=== Task item ===
An exact copy of all the data is the required output.

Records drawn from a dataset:
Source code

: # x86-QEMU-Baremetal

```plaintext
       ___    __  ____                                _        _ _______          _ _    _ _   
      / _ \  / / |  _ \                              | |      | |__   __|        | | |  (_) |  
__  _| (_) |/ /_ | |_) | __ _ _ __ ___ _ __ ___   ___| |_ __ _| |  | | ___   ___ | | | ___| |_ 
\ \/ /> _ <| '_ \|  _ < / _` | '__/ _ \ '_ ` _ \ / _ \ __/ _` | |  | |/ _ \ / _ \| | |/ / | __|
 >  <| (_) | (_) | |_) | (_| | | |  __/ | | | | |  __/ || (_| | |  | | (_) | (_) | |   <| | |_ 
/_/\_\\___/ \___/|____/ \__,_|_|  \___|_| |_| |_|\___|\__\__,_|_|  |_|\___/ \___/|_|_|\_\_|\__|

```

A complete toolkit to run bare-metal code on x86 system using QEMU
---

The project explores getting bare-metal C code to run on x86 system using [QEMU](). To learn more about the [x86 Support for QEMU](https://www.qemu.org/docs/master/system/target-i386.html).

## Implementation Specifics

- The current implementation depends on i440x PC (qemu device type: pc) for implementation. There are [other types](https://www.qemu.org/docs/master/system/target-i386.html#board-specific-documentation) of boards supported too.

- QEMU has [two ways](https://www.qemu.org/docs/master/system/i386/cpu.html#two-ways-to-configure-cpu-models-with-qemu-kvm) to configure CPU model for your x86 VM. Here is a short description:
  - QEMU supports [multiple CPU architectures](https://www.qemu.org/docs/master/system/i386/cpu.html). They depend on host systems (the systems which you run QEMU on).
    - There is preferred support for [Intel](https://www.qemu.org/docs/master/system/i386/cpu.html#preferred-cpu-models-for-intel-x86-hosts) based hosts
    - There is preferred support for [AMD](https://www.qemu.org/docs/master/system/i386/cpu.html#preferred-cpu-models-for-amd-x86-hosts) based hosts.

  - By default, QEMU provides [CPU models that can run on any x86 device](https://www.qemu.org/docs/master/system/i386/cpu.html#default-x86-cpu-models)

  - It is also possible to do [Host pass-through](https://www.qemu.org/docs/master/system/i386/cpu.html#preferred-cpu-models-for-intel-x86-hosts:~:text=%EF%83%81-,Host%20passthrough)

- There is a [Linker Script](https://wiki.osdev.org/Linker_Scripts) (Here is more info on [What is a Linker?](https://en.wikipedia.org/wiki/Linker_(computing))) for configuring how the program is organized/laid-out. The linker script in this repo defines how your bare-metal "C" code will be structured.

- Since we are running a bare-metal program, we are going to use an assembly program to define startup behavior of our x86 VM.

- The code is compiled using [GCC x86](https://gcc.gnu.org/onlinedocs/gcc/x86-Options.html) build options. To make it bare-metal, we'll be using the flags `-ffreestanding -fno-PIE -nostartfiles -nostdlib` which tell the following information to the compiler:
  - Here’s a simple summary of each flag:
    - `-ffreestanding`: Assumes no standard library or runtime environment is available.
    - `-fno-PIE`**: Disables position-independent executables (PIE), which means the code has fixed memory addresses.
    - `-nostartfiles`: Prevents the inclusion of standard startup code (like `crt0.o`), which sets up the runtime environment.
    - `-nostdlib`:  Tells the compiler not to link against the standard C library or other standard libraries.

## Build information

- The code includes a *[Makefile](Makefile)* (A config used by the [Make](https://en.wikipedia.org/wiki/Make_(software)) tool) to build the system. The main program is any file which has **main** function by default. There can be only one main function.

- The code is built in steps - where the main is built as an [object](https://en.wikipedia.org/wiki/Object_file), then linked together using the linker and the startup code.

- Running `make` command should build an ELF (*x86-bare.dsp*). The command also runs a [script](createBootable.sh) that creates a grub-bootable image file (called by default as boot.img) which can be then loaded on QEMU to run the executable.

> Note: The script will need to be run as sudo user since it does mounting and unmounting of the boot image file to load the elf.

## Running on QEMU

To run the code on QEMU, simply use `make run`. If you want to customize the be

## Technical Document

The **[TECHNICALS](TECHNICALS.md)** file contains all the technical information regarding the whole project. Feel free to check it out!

=== Written response ===
Source code

: # x86-QEMU-Baremetal

```plaintext
       ___    __  ____                                _        _ _______          _ _    _ _   
      / _ \  / / |  _ \                              | |      | |__   __|        | | |  (_) |  
__  _| (_) |/ /_ | |_) | __ _ _ __ ___ _ __ ___   ___| |_ __ _| |  | | ___   ___ | | | ___| |_ 
\ \/ /> _ <| '_ \|  _ < / _` | '__/ _ \ '_ ` _ \ / _ \ __/ _` | |  | |/ _ \ / _ \| | |/ / | __|
 >  <| (_) | (_) | |_) | (_| | | |  __/ | | | | |  __/ || (_| | |  | | (_) | (_) | |   <| | |_ 
/_/\_\\___/ \___/|____/ \__,_|_|  \___|_| |_| |_|\___|\__\__,_|_|  |_|\___/ \___/|_|_|\_\_|\__|

```

A complete toolkit to run bare-metal code on x86 system using QEMU
---

The project explores getting bare-metal C code to run on x86 system using [QEMU](). To learn more about the [x86 Support for QEMU](https://www.qemu.org/docs/master/system/target-i386.html).

## Implementation Specifics

- The current implementation depends on i440x PC (qemu device type: pc) for implementation. There are [other types](https://www.qemu.org/docs/master/system/target-i386.html#board-specific-documentation) of boards supported too.

- QEMU has [two ways](https://www.qemu.org/docs/master/system/i386/cpu.html#two-ways-to-configure-cpu-models-with-qemu-kvm) to configure CPU model for your x86 VM. Here is a short description:
  - QEMU supports [multiple CPU architectures](https://www.qemu.org/docs/master/system/i386/cpu.html). They depend on host systems (the systems which you run QEMU on).
    - There is preferred support for [Intel](https://www.qemu.org/docs/master/system/i386/cpu.html#preferred-cpu-models-for-intel-x86-hosts) based hosts
    - There is preferred support for [AMD](https://www.qemu.org/docs/master/system/i386/cpu.html#preferred-cpu-models-for-amd-x86-hosts) based hosts.

  - By default, QEMU provides [CPU models that can run on any x86 device](https://www.qemu.org/docs/master/system/i386/cpu.html#default-x86-cpu-models)

  - It is also possible to do [Host pass-through](https://www.qemu.org/docs/master/system/i386/cpu.html#preferred-cpu-models-for-intel-x86-hosts:~:text=%EF%83%81-,Host%20passthrough)

- There is a [Linker Script](https://wiki.osdev.org/Linker_Scripts) (Here is more info on [What is a Linker?](https://en.wikipedia.org/wiki/Linker_(computing))) for configuring how the program is organized/laid-out. The linker script in this repo defines how your bare-metal "C" code will be structured.

- Since we are running a bare-metal program, we are going to use an assembly program to define startup behavior of our x86 VM.

- The code is compiled using [GCC x86](https://gcc.gnu.org/onlinedocs/gcc/x86-Options.html) build options. To make it bare-metal, we'll be using the flags `-ffreestanding -fno-PIE -nostartfiles -nostdlib` which tell the following information to the compiler:
  - Here’s a simple summary of each flag:
    - `-ffreestanding`: Assumes no standard library or runtime environment is available.
    - `-fno-PIE`**: Disables position-independent executables (PIE), which means the code has fixed memory addresses.
    - `-nostartfiles`: Prevents the inclusion of standard startup code (like `crt0.o`), which sets up the runtime environment.
    - `-nostdlib`:  Tells the compiler not to link against the standard C library or other standard libraries.

## Build information

- The code includes a *[Makefile](Makefile)* (A config used by the [Make](https://en.wikipedia.org/wiki/Make_(software)) tool) to build the system. The main program is any file which has **main** function by default. There can be only one main function.

- The code is built in steps - where the main is built as an [object](https://en.wikipedia.org/wiki/Object_file), then linked together using the linker and the startup code.

- Running `make` command should build an ELF (*x86-bare.dsp*). The command also runs a [script](createBootable.sh) that creates a grub-bootable image file (called by default as boot.img) which can be then loaded on QEMU to run the executable.

> Note: The script will need to be run as sudo user since it does mounting and unmounting of the boot image file to load the elf.

## Running on QEMU

To run the code on QEMU, simply use `make run`. If you want to customize the be

## Technical Document

The **[TECHNICALS](TECHNICALS.md)** file contains all the technical information regarding the whole project. Feel free to check it out!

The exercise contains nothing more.